Document images with source code:

===

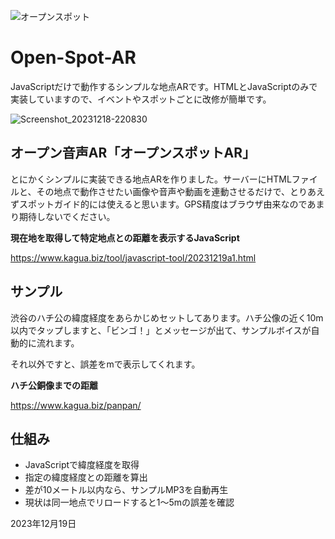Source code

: ![オープンスポット](https://github.com/kagua/Open-Spot-AR/assets/631291/76f41f7a-1d38-4574-b645-4ca07737bda3)

# Open-Spot-AR
 JavaScriptだけで動作するシンプルな地点ARです。HTMLとJavaScriptのみで実装していますので、イベントやスポットごとに改修が簡単です。

![Screenshot_20231218-220830](https://github.com/kagua/Simple-Spot-AR/assets/631291/cb8728d9-87fc-44d1-9b30-7c4b5ced09bd)

## オープン音声AR「オープンスポットAR」

とにかくシンプルに実装できる地点ARを作りました。サーバーにHTMLファイルと、その地点で動作させたい画像や音声や動画を連動させるだけで、とりあえずスポットガイド的には使えると思います。GPS精度はブラウザ由来なのであまり期待しないでください。

**現在地を取得して特定地点との距離を表示するJavaScript**

https://www.kagua.biz/tool/javascript-tool/20231219a1.html

## サンプル

渋谷のハチ公の緯度経度をあらかじめセットしてあります。ハチ公像の近く10m以内でタップしますと、「ビンゴ！」とメッセージが出て、サンプルボイスが自動的に流れます。

それ以外ですと、誤差をmで表示してくれます。

**ハチ公銅像までの距離**

https://www.kagua.biz/panpan/

## 仕組み

- JavaScriptで緯度経度を取得
- 指定の緯度経度との距離を算出
- 差が10メートル以内なら、サンプルMP3を自動再生
- 現状は同一地点でリロードすると1～5mの誤差を確認

2023年12月19日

===

Exercise prompt ▸ Transcribe the complete set of entries verbatim. No pictures belong in the copy.

Output for this exercise ▸
Source code

: ![オープンスポット](https://github.com/kagua/Open-Spot-AR/assets/631291/76f41f7a-1d38-4574-b645-4ca07737bda3)

# Open-Spot-AR
 JavaScriptだけで動作するシンプルな地点ARです。HTMLとJavaScriptのみで実装していますので、イベントやスポットごとに改修が簡単です。

![Screenshot_20231218-220830](https://github.com/kagua/Simple-Spot-AR/assets/631291/cb8728d9-87fc-44d1-9b30-7c4b5ced09bd)

## オープン音声AR「オープンスポットAR」

とにかくシンプルに実装できる地点ARを作りました。サーバーにHTMLファイルと、その地点で動作させたい画像や音声や動画を連動させるだけで、とりあえずスポットガイド的には使えると思います。GPS精度はブラウザ由来なのであまり期待しないでください。

**現在地を取得して特定地点との距離を表示するJavaScript**

https://www.kagua.biz/tool/javascript-tool/20231219a1.html

## サンプル

渋谷のハチ公の緯度経度をあらかじめセットしてあります。ハチ公像の近く10m以内でタップしますと、「ビンゴ！」とメッセージが出て、サンプルボイスが自動的に流れます。

それ以外ですと、誤差をmで表示してくれます。

**ハチ公銅像までの距離**

https://www.kagua.biz/panpan/

## 仕組み

- JavaScriptで緯度経度を取得
- 指定の緯度経度との距離を算出
- 差が10メートル以内なら、サンプルMP3を自動再生
- 現状は同一地点でリロードすると1～5mの誤差を確認

2023年12月19日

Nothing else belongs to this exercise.